- Born: 1927 Leeds
- Died: 2013 (aged 85–86)
- Citizenship: British
- Occupation: Psychologist

Academic background
- Alma mater: University of Manchester University of Leeds
- Thesis: Psychological problems in the assessment of the quality in wool (1956)

Academic work
- Discipline: Social Psychology
- Sub-discipline: Attitudes
- Institutions: University of Southampton

= Aubrey McKennell =

British social psychologist (1927-2013)

Aubrey McKennell (1927-2013) was a British social psychologist with particular expertise in attitude theory and in the applications of psychology to understanding various phenomena.

==Career==
McKennell was born in Leeds in 1927. After school he joined the Royal Air Force in 1943 where he remained for five years. On discharge he enrolled in the University of Manchester from which he graduated with a first-class degree in psychology followed by an MA in 1953. He then transferred to the University of Leeds where he obtained his PhD in 1956 for a thesis on the subject of perceptions of wool quality.

He worked for a brief period as lecturer in psychology in Glasgow followed by a post as chief psychologist for Attwood Statistics. In 1960, he moved to a post in the UK Government Social Survey. In 1967 he was appointed to the University of Southampton where he was promoted to professor of psychology in 1980. He obtained a Fulbright fellowship to spend time at the University of Michigan Institute for Social Research (1972–74). He retired in 1992.

==Research==
While working for the Government Social Survey in the 1960s he produced two major and influential reports. The first was a study on the impact of aircraft noise pollution on people living near Heathrow airport, taking into account how close they were to the flight paths and the numbers of aircraft (McKennell, 1961). This was a difficult research project and McKennell discussed some of the methodological challenges. It continues to inform debate on aircraft noise.

The second project was a major study on adolescents’ attitudes to cigarette smoking (McKennell & Thomas, 1967). He identified what he described a five primary smoking motivation factors which he labelled ‘nervous irritation', 'relaxation’, ‘smoking alone ’, ‘activity accompaniment’ and ‘food substitution’. He found that these factors were related to amount of smoking, indices of addiction, attitude to the helpfulness of smoking, and the ability to give up smoking (McKennell, 1970). This was the first major study of social and psychological factors involved in smoking by young people. It was frequently referred to by subsequent researchers.

In the 1980s, he surveyed visual impairment for the Royal National Institute of Blind People. The survey of blind and partially sighted people helped to map out the facts about living with visual impairment, how it was subjectively experienced and its economic and social impact on the quality of life (Bruce, McKennell, & Walker,1991; Walker, Tobin, & McKennell, 1992).

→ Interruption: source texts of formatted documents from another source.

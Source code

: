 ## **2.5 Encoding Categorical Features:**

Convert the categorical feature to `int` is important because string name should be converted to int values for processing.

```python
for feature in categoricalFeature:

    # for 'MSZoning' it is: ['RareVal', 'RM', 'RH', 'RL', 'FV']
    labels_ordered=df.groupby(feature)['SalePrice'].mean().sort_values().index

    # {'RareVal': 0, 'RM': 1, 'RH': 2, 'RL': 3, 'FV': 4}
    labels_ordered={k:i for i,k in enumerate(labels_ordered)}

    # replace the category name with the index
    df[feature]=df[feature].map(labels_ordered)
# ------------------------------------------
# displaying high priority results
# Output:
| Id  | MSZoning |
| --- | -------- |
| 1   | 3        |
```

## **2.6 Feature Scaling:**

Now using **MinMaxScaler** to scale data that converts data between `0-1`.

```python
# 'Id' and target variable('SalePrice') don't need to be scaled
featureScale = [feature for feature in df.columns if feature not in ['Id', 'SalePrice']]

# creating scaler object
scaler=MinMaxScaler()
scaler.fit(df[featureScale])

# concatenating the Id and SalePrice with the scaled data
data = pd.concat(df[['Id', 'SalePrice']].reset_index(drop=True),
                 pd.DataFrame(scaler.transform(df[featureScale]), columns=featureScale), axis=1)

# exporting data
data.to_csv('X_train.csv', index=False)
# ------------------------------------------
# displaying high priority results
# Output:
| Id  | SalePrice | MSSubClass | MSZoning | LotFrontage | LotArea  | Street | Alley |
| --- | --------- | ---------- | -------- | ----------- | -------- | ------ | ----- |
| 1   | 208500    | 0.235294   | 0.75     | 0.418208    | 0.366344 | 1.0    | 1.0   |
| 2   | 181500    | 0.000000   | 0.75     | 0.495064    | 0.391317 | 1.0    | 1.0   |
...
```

He was also involved in a research programme with a US colleague, Frank Andrews, on psychological wellbeing. Their findings indicated that feelings about a person's own life were strongly influenced by beliefs about the quality of other people's lives.[4]

==Key publications==
===Reports===
- Bruce, I., McKennell, A.C., & Walker, E. (1991). Blind and partially sighted adults in Britain: the RNIB survey. London: HMSO.
- Walker, E., Tobin, M., & McKennell, A.C. (1992). Blind and partially sighted children in Britain: the RNIB survey. London: HMSO,
- McKennell, A.C., & Thomas, R.K. (1967). Adults' and Adolescents' Smoking Habits and Attitudes. London: HMSO.
- McKennell, A.C. (1961). Aircraft Noise Annoyance around London, Heathrow, Airport. A survey made in 1961 for the Wilson Committee on the Problem of Noise. London: HMSO.

===Journal articles===
- Andrews, F. M. and McKennell, A. C. (2005). Measures of Self-Reported Well-Being: Their Affective, Cognitive, and other Components. Social Indicators Research Series, 191-219.
- McKennell, A.C., & Andrews, F.M.(1983). Components of perceived life quality. Journal of Community Psychology, 11(2), 98-110.
- McKennell, A.C., Andrews, F.M. (1980). Models of cognition and affect in perceptions of well-being. Social Indicators Research, 8, 257–298.
- McKennell, A.C. (1974). Surveying Attitude Structure: A Discussion of Principles and Procedures. London: Elsevier.
- McKennell, A. (1970). Attitude Measurement: Use of Coefficient Alpha with Cluster or Factor Analysis. Sociology, 4(2), 227-245.
- McKennell, A. C. (1973). A comparison of two smoking typologies. Research Paper No. 12, London: Tobacco Research Council.
- McKennell, A. C. (1970). Smoking motivation factors. British Journal of Social & Clinical Psychology, 9, 8-22.
- McKennell, A. C. (1969). Implications for health education of social influences on smoking. American Journal of Public Health, 59 (11), 1998
- McKennell, A. C., & Bynner, J. M. (1969). Self-images and smoking behaviour among school boys. British Journal of Educational Psychology, 39, 27-29.